Keyboard shortcuts

Press or to navigate between chapters

Press S or / to search in the book

Press ? to show this help

Press Esc to hide this help

Decision: btrfs RAID1

Principle: btrfs RAID1

Context

The NAS needs checksumming (bit rot detection), self-healing (automatic repair from redundant copy), and dynamic drive pooling (add/remove drives without reformatting). The filesystem sits on top of LUKS.

Options considered

ZFS raidz

  • Checksumming + self-healing + RAID. Mature and well-tested.
  • Rejected: out-of-tree kernel module. Licensing conflict means it can never be mainlined. NixOS supports it but it’s a second-class citizen — kernel updates can break the module, and the build dependency is heavy.

btrfs RAID5/6

  • Same benefits as RAID1 with less overhead (parity instead of mirroring).
  • Rejected: not production-ready. The write-hole bug has been a known issue for years. Data loss reports exist.
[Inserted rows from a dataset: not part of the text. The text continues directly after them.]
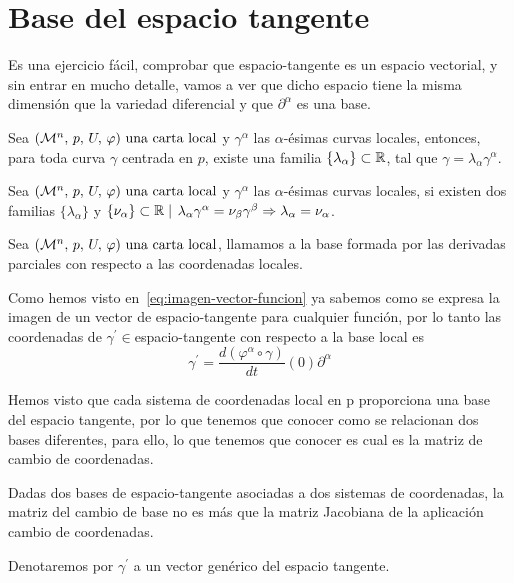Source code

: \section{Base del espacio tangente}\label{sec:base-espacio-tangente}

Es una ejercicio fácil, comprobar que \gls{espacio-tangente} es un espacio vectorial, y sin entrar en mucho
detalle, vamos a ver que dicho espacio tiene la misma dimensión que la variedad diferencial y que ${\partial^\alpha}$ es una base.

\begin{proposition}
  Sea $(\mathcal{M}^n,\thinspace p,\thinspace U,\thinspace \varphi)\textmd{ una carta local}$ y ${\gamma^\alpha}$ las $\alpha$-ésimas curvas locales, entonces, para toda curva $\gamma$
  centrada en $p$, existe una familia $\{\lambda_\alpha\}\subset\mathbb{R}$, tal que $\gamma=\lambda_\alpha\gamma^\alpha$.
\end{proposition}

\begin{proposition}
  Sea $(\mathcal{M}^n,\thinspace p,\thinspace U,\thinspace \varphi)\textmd{ una carta local}$ y ${\gamma^\alpha}$ las $\alpha$-ésimas curvas locales, si existen dos familias
  $\{\lambda_\alpha\}$ y $\{\nu_\alpha\}\subset\mathbb{R}\mid$
  $\lambda_\alpha\gamma^\alpha=\nu_\beta\gamma^\beta\Rightarrow\lambda_\alpha=\nu_\alpha$.
\end{proposition}

\begin{definition}
  Sea $(\mathcal{M}^n,\thinspace p,\thinspace U,\thinspace \varphi)\textmd{ una carta local}$, llamamos  a la base
  formada por las derivadas parciales con respecto a las coordenadas locales.
\end{definition}

Como hemos visto en~\ref{eq:imagen-vector-funcion} ya sabemos como se expresa la imagen de un vector de
\gls{espacio-tangente} para cualquier función, por lo tanto las coordenadas de $\gamma^{'}\in$\gls{espacio-tangente}
con respecto a la base local es
\begin{equation}\label{eq:vector-tangente-coordenadas-locales}
\gamma^{'}=\frac{d(\varphi^\alpha\circ\gamma)}{dt}(0)\partial^\alpha
\end{equation}

Hemos visto que cada sistema de coordenadas local en p proporciona una base del espacio tangente, por lo que tenemos
que conocer como se relacionan dos bases diferentes, para ello, lo que tenemos que conocer es cual es la matriz de
cambio de coordenadas.

\begin{proposition}
  Dadas dos bases de \gls{espacio-tangente} asociadas a dos sistemas de coordenadas, la matriz del cambio de base no es
  más que la matriz Jacobiana de la aplicación cambio de coordenadas.
\end{proposition}

\begin{notation}
  Denotaremos por $\gamma^{'}$ a un vector genérico del espacio tangente.
\end{notation}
The btrfs wiki explicitly warns against it.

SnapRAID + mergerfs

  • Parity-based protection with independent drives. ~75% space efficiency with 3+1.
  • Rejected: no auto-healing. SnapRAID syncs on a schedule (e.g., nightly). Bit rot between syncs is undetected. No checksumming on read. Drives are independent ext4 — good for recovery but no real-time protection.

btrfs RAID1

  • Checksums every block on read, heals from the RAID1 copy automatically. Dynamic pool — btrfs device add/remove at any time with any size drive. In-kernel, first-class NixOS support. Simple stack: LUKS + btrfs.
  • Accepted.

Decision

btrfs RAID1. The 50% space overhead is accepted as the cost of real-time auto-healing with a simple, in-kernel stack.

Tradeoffs accepted

  • 50% space overhead — 3x 12TB = ~18TB usable. Parity schemes would give ~24TB.
  • Fixed 2-way redundancy — btrfs RAID1 keeps exactly 2 copies of every block, regardless of pool size. A 3- or 4-drive pool tolerates one drive failure, the same as a 2-drive pool. Additional drives buy usable capacity, not extra fault tolerance. Higher-redundancy profiles (RAID1C3, RAID1C4) exist in btrfs but are not used by braid — the product’s redundancy story is “tolerate one drive failure.”
  • No drive independence — drives are part of a btrfs pool, not individually mountable. Recovery requires a working btrfs toolchain.
  • Rebalancing cost — adding or removing a drive triggers a balance operation that can take hours on large pools.
  • Incremental growth — start with 1 drive (single profile, no redundancy), add a second to convert to RAID1. This is a feature, not a tradeoff — data is available immediately, protection comes when the second drive arrives.

Replacement strategy

Device replacement always uses btrfs replace start, including when the source device is missing. btrfs replace start <devid> supports replacing by devid when the source is unavailable, rebuilding from RAID1 mirrors. This is preferred over the alternative btrfs device add + btrfs balance + btrfs device remove approach because:

  1. No degraded balance: btrfs docs explicitly warn against balancing a degraded filesystem to lower redundancy. btrfs replace avoids this entirely.
  2. Devid preservation: the new device inherits the old devid, keeping the pool topology stable.
  3. Single operation: one btrfs replace start call vs. three separate commands with partial-failure risk.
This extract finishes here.